[Task description]
Which lines below fall between the one containing "- to code - react смотреть" and the one containing "- можно добавить примеры с код пен"? Repeat them exactly, counting both of those lines, and add nothing else.
[[ The data open ]]
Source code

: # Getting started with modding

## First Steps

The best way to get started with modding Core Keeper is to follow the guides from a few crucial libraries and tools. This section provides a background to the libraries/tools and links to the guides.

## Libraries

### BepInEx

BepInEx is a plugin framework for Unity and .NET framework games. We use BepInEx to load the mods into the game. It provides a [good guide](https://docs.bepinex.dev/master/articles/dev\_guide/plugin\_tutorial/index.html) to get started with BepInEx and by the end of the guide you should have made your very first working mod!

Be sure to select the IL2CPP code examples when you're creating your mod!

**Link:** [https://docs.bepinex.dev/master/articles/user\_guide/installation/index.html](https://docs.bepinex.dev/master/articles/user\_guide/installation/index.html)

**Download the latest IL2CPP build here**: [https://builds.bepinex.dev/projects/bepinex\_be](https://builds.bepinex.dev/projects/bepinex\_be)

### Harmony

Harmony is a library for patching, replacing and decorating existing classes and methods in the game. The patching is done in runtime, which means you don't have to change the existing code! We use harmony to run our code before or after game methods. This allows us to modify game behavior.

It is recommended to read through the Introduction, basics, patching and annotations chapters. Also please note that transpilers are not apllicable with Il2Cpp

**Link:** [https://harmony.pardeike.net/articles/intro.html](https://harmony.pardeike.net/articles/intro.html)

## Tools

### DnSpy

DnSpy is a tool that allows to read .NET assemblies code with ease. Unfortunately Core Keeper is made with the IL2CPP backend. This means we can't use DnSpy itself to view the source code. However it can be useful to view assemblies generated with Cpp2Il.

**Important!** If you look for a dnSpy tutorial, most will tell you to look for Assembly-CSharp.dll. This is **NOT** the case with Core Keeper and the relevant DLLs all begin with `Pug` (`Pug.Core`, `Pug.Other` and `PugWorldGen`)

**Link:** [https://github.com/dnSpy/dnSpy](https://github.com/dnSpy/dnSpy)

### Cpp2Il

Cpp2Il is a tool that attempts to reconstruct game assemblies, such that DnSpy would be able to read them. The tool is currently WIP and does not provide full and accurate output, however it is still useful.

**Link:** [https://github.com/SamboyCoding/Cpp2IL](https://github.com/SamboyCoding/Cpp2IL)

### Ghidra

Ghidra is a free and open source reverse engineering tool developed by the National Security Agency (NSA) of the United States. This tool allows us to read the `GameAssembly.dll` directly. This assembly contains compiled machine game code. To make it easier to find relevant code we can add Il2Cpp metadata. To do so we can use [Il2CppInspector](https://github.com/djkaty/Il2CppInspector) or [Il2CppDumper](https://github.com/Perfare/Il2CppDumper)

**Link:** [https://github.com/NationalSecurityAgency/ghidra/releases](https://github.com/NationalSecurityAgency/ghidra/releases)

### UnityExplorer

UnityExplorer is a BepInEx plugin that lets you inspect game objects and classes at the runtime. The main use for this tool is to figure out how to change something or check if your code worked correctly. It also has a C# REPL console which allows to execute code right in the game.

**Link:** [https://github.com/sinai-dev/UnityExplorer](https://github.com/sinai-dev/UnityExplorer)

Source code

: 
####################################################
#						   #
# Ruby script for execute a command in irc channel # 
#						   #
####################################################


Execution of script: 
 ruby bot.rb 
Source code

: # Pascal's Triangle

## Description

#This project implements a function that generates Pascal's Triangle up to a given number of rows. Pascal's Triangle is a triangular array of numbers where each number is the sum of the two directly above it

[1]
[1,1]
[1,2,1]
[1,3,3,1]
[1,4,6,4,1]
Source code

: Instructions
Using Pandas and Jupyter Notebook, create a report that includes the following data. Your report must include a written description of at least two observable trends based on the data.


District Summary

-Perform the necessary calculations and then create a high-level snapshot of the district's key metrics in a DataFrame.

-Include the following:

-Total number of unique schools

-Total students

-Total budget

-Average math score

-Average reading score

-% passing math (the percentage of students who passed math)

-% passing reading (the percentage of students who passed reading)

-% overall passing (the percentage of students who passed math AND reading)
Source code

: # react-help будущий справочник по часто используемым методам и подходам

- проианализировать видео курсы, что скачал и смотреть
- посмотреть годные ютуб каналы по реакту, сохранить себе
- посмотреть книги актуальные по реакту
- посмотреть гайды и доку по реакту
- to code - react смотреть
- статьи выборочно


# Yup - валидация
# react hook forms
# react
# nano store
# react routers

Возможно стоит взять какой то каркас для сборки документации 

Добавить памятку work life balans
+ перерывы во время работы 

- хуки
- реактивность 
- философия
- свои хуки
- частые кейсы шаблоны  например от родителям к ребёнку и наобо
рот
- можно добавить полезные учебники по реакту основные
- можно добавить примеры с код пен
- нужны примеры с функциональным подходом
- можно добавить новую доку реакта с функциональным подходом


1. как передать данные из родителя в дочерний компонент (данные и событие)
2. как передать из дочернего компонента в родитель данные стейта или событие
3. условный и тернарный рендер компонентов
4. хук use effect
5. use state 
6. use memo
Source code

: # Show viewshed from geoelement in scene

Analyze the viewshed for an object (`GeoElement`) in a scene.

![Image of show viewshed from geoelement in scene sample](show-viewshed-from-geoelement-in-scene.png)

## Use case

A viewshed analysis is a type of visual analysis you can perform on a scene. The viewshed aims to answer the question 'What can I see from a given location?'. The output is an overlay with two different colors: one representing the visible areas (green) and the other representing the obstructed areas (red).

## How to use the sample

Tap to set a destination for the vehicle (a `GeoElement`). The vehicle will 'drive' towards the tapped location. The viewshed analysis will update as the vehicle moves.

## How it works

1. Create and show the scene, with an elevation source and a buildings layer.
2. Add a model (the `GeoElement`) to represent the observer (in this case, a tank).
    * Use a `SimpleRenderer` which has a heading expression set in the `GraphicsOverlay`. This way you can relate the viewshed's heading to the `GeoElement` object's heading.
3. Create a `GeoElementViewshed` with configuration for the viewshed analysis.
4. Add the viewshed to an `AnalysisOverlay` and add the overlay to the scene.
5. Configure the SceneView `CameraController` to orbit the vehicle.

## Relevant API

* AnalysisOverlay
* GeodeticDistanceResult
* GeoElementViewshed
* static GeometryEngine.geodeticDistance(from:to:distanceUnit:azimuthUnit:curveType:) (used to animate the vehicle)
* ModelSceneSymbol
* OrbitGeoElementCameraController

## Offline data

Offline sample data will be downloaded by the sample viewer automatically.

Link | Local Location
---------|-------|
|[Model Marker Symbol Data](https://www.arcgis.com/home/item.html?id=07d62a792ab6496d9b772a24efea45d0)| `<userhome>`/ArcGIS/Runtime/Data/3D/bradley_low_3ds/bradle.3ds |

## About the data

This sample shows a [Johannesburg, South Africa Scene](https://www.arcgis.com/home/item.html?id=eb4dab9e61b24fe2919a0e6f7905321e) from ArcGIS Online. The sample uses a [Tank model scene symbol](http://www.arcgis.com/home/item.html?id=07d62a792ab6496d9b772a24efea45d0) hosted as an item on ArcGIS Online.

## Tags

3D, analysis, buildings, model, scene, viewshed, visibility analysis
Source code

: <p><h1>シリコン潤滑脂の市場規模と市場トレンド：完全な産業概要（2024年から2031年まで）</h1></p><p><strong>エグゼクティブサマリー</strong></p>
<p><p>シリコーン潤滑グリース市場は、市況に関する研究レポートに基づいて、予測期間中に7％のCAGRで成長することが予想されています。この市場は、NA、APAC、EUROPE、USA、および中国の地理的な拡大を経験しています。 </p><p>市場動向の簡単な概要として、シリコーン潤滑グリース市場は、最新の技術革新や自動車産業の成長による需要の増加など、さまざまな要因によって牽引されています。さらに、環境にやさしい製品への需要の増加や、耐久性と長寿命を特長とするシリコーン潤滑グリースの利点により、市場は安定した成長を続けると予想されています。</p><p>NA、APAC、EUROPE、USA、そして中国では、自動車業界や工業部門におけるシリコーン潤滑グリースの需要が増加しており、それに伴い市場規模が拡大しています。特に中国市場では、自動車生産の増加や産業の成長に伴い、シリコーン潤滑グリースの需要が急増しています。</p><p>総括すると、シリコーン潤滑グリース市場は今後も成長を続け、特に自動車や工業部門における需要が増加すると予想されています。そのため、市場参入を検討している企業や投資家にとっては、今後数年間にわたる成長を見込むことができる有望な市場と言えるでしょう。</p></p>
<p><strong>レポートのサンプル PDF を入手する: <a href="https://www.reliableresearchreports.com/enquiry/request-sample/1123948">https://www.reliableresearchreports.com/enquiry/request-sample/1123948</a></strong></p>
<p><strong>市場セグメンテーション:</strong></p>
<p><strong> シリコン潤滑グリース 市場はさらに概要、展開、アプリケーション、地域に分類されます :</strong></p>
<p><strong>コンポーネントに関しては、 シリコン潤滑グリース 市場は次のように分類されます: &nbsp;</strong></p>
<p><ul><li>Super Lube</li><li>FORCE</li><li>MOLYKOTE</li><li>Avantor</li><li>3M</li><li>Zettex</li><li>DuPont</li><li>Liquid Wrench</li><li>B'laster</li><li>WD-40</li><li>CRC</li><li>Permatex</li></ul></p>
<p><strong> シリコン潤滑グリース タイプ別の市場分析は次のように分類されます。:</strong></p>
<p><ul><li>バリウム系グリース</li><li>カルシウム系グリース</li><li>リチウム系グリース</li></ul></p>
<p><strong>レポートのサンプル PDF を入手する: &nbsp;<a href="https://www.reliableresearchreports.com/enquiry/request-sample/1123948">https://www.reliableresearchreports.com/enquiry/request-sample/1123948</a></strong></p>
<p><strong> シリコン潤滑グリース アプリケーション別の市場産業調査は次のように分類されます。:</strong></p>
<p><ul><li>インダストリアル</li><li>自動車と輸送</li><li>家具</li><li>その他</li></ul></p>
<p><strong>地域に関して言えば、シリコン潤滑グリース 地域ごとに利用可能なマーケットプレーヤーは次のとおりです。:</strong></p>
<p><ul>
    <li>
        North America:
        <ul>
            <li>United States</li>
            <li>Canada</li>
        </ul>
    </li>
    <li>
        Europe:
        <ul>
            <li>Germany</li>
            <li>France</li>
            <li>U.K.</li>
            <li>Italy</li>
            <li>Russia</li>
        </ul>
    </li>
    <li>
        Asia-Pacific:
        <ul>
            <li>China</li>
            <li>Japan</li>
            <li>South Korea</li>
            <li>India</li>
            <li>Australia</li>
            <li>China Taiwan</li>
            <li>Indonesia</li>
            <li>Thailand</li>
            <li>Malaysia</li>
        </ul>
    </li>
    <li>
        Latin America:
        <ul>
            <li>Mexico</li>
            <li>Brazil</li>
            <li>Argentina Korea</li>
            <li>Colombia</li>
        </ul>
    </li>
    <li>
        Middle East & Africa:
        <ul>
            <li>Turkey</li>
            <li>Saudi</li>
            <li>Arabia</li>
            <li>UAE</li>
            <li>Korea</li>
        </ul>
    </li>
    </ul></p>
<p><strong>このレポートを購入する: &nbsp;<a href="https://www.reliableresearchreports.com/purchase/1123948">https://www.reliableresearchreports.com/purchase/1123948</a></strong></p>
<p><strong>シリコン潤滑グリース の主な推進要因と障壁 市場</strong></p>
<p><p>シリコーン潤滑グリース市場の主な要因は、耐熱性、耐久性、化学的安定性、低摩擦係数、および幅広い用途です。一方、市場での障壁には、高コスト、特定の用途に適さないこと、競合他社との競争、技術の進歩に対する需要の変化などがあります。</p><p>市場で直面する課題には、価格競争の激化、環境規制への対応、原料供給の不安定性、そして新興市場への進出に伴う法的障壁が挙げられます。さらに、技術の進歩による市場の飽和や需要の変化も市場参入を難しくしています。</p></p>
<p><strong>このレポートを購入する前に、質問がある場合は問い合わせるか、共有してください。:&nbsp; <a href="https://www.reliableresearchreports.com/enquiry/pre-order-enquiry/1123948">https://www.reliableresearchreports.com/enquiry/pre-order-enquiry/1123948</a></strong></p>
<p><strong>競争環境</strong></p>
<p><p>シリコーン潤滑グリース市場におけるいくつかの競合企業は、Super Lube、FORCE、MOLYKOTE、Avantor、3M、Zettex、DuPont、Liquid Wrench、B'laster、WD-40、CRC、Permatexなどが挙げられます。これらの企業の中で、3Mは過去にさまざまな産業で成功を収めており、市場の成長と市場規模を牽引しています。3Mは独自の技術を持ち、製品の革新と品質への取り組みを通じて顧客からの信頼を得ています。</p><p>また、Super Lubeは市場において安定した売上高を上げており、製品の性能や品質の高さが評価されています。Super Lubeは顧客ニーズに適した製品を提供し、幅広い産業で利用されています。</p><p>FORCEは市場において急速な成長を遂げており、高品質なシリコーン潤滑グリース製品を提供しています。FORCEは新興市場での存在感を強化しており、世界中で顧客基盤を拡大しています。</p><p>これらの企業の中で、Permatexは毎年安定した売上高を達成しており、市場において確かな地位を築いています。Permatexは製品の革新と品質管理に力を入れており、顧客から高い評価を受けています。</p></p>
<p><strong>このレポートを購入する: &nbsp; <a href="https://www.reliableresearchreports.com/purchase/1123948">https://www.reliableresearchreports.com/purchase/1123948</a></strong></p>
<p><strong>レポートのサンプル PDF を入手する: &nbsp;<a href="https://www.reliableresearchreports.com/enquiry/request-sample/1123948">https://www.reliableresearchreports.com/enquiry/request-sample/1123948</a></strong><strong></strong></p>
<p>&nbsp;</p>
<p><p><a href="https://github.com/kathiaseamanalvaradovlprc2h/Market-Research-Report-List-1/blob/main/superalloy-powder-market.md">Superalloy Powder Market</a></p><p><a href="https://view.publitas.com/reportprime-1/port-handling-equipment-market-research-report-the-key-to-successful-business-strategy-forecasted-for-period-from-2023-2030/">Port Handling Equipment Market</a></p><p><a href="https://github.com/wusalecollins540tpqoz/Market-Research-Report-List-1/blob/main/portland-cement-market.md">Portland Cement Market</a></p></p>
[[ The data closed ]]
[Your response]
- to code - react смотреть
- статьи выборочно


# Yup - валидация
# react hook forms
# react
# nano store
# react routers

Возможно стоит взять какой то каркас для сборки документации 

Добавить памятку work life balans
+ перерывы во время работы 

- хуки
- реактивность 
- философия
- свои хуки
- частые кейсы шаблоны  например от родителям к ребёнку и наобо
рот
- можно добавить полезные учебники по реакту основные
- можно добавить примеры с код пен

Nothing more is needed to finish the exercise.